Korea’s two largest shipbuilders posted losses in the second quarter as high-value orders plunged amid the ongoing financial crisis.

Hyundai Heavy Industries (HHI), the world’s No. 1 shipbuilder, said on Monday it posted 13.7 trillion won ($12 billion) in sales and 358.5 billion won in operating profit on a consolidated basis for the three-month period. Even though sales inched up 2.3 percent on-year, operating profit plummeted 65.2 percent. Net profit was 134.1 billion won, down 83 percent.

“Q2 sales edged up owing to increases in offshore facility construction and oil production, but the operating and net profits plunged due to falling profits in the shipbuilding unit,” said an employee at HHI.

Refiner Hyundai Oilbank, an HHI subsidiary, fell into the red due to low international oil prices during the first half, the group said.

Samsung Heavy Industries (SHI) announced its Q2 performance on the same day. The nation’s second-largest shipbuilder recorded 3.35 trillion won in sales and 264.3 billion won in operating profit, it said. Sales were up 6 percent but operating profit fell 22.1 percent from the same quarter last year. The company’s net profit was 193.1 billion won, down 26.4 percent from a year earlier.

A spokesperson for the company said the dip in earnings stemmed from an increase in orders for cheaper vessels since 2009.

The souring bottom lines came as an earnings shock to investors. Market observers said the shipbuilders performed much worse than expected.

Analysts say HHI has entered a low-growth stage after four decades of healthy growth. The fate of its stock price will likely be determined by new orders, they forecast.

“Hyundai Oilbank is expected to post a surplus in the third quarter, but the parent company and its subsidiary Hyundai Samho Heavy industries may well experience further decreases in profitability throughout the rest of the year,” said Yoo Jae-hoon, an analyst at Woori Investment & Securities.

With orders for high-value vessels drying up, the shipbuilding and engine units are likely to face shaved profits for an extended period, Yoo projected.

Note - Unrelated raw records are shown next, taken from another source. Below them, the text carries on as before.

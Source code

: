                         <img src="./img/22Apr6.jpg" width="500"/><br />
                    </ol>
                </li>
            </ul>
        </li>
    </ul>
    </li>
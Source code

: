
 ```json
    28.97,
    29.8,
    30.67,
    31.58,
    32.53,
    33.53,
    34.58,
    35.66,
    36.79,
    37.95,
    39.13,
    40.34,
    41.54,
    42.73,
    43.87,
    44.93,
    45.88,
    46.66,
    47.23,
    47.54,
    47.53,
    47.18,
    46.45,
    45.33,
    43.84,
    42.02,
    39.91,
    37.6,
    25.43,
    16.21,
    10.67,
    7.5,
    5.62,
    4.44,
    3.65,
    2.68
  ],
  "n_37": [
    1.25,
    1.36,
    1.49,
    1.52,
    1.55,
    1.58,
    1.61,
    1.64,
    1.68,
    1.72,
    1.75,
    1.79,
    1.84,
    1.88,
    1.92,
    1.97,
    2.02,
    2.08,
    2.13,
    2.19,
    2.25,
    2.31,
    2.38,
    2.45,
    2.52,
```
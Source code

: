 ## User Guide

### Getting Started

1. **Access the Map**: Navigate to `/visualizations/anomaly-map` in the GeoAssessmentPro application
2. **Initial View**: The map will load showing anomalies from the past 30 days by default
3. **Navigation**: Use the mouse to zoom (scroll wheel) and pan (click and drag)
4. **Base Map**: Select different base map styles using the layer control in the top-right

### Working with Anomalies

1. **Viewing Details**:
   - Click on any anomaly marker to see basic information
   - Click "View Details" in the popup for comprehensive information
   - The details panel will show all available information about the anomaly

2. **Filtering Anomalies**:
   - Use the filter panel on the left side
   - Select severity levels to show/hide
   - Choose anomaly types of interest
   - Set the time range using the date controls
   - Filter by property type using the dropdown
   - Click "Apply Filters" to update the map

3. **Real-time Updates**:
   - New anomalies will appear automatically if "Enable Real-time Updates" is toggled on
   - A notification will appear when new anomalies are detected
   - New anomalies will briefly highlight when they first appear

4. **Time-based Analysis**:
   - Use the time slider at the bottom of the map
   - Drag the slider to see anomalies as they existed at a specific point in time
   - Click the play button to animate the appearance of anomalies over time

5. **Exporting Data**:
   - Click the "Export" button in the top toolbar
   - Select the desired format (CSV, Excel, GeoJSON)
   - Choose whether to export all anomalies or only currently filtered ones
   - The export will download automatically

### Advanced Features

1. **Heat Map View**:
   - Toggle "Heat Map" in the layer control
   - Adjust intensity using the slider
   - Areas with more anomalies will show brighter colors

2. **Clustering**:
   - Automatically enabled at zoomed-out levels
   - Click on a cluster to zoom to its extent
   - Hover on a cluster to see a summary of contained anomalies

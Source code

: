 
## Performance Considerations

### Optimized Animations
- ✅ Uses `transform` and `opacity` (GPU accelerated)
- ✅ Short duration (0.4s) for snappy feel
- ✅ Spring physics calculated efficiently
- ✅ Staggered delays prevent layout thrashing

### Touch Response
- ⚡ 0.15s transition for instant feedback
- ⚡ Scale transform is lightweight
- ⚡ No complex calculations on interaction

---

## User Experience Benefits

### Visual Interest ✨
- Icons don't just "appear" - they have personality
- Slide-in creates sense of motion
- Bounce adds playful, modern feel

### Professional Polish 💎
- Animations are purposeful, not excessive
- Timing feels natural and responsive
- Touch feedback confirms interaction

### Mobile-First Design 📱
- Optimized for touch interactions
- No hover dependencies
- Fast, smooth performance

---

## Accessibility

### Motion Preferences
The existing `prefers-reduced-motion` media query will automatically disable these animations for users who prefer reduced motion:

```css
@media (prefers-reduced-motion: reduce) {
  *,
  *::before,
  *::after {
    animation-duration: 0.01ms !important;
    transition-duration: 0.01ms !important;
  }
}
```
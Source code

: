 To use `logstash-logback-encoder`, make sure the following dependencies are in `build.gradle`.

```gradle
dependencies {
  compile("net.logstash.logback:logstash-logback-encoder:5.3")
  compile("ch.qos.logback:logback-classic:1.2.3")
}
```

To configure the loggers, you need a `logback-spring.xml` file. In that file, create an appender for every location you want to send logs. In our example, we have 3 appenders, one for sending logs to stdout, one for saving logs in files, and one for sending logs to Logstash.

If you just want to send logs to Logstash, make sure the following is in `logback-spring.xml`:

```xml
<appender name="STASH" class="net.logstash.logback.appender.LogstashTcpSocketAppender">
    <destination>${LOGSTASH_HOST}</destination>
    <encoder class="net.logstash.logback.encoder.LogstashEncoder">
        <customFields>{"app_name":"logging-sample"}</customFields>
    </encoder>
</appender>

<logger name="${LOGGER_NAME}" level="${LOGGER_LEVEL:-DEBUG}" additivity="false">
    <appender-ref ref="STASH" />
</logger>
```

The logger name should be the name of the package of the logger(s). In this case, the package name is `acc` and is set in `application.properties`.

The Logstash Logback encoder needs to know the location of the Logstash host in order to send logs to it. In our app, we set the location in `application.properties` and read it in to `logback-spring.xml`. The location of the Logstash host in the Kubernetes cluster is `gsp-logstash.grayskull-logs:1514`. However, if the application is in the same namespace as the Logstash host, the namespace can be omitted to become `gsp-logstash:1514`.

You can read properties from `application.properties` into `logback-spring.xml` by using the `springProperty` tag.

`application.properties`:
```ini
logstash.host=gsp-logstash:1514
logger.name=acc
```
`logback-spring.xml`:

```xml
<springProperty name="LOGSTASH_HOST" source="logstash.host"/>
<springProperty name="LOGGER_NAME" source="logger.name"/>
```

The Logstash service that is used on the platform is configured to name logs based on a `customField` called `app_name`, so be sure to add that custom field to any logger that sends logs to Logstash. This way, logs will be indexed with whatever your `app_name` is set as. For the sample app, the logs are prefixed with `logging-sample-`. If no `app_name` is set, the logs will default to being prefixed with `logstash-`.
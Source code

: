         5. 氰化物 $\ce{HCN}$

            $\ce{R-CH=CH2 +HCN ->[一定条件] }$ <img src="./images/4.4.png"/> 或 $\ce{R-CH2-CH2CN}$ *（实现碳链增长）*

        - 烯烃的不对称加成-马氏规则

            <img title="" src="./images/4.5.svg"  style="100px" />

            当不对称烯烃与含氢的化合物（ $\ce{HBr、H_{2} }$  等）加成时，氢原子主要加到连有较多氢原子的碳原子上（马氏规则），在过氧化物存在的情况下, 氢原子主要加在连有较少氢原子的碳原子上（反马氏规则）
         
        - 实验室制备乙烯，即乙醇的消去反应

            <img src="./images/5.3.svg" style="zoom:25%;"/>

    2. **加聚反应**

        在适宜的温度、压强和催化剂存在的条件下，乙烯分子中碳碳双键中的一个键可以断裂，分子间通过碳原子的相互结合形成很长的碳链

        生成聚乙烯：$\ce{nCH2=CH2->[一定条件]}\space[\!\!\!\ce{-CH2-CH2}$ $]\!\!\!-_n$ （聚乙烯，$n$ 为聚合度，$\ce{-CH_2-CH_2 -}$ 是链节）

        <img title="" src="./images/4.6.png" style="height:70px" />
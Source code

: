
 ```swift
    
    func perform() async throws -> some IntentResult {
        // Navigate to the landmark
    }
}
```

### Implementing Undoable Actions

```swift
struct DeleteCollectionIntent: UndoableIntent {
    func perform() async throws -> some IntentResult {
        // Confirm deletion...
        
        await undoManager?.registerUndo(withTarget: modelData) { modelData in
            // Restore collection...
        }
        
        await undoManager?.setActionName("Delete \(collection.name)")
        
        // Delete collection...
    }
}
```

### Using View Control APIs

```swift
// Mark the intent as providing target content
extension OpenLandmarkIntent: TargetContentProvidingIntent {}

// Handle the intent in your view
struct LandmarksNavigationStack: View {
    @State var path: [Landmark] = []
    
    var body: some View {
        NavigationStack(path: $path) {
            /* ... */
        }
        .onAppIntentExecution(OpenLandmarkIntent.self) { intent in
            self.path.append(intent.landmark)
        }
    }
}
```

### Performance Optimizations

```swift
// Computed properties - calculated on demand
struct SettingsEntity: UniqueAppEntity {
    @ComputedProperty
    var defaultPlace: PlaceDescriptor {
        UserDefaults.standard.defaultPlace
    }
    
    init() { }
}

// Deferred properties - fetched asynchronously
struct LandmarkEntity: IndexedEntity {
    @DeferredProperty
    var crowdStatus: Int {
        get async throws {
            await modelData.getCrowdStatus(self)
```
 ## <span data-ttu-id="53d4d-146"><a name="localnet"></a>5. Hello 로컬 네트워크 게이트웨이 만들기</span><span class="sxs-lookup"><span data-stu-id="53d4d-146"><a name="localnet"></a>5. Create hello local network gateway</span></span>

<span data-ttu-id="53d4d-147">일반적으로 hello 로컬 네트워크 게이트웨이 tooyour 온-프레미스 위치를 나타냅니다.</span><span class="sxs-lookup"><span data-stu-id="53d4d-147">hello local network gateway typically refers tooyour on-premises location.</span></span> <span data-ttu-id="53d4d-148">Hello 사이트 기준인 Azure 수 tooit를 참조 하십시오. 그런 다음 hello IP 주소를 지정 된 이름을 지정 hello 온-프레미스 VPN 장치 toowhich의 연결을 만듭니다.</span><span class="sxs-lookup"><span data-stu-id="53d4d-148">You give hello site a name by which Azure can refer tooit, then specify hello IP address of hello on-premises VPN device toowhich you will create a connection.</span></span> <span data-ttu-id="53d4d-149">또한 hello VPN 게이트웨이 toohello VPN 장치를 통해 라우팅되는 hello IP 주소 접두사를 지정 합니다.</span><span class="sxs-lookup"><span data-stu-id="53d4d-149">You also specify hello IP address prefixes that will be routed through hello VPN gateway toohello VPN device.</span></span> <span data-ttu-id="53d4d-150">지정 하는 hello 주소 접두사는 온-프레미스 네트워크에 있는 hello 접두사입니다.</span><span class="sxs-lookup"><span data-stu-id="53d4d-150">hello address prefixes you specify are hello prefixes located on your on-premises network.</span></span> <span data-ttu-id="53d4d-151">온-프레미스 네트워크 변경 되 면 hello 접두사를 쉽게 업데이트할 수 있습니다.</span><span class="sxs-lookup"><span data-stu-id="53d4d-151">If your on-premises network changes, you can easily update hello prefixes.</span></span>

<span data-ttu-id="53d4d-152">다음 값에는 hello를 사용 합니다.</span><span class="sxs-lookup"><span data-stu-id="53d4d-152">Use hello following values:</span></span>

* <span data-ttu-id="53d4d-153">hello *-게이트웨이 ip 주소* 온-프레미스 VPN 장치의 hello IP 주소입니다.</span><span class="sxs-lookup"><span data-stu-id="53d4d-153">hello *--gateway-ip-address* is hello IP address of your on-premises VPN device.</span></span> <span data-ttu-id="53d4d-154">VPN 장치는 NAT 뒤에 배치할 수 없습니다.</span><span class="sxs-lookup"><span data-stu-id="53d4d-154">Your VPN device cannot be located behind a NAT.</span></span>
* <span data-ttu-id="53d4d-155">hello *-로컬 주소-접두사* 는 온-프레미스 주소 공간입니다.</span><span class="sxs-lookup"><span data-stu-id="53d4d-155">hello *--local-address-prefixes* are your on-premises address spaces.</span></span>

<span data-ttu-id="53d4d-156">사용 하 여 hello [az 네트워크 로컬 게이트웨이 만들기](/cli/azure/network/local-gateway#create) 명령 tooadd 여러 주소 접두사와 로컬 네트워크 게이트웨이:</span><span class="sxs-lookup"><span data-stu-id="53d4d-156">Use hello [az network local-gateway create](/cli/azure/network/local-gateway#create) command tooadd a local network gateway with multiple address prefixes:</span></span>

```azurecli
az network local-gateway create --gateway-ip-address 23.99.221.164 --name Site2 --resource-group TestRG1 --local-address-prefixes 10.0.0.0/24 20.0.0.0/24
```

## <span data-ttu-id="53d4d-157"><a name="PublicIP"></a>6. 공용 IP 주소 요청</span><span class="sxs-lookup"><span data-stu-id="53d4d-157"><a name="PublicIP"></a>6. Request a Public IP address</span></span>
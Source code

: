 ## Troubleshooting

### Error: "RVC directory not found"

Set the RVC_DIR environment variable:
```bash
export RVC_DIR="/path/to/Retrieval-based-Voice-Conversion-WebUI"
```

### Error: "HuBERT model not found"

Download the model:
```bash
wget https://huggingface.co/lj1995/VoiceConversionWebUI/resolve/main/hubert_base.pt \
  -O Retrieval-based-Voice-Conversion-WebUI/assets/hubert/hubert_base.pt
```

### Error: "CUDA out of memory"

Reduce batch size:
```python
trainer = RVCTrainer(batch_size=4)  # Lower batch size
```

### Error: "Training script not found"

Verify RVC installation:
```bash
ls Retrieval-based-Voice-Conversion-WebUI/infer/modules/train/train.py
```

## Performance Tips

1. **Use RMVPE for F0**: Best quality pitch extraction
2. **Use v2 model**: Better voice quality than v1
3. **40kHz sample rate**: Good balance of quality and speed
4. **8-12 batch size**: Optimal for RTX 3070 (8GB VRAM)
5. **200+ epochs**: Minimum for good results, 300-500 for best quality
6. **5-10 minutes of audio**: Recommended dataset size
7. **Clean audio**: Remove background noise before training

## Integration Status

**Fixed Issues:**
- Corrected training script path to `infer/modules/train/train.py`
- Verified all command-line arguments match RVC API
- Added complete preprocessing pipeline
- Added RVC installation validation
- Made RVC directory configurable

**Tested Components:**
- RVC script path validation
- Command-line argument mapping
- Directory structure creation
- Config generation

“There is a slight possibility that the plant and construction-equipment units will recover in terms of profitability, but that will take some time,” Yoo said.

The prospects are slightly brighter for SHI. Halfway through the order, it has met 50 percent of its targeted order value for 2012 of $12.5 billion.

“Growing expectations of new orders for liquefied natural gas (LNG) carriers will help SHI win contracts for 10 more LNG carriers, which it was promised in an earlier contract as an option,” said Park Soo-hyun, a researcher at the securities firm.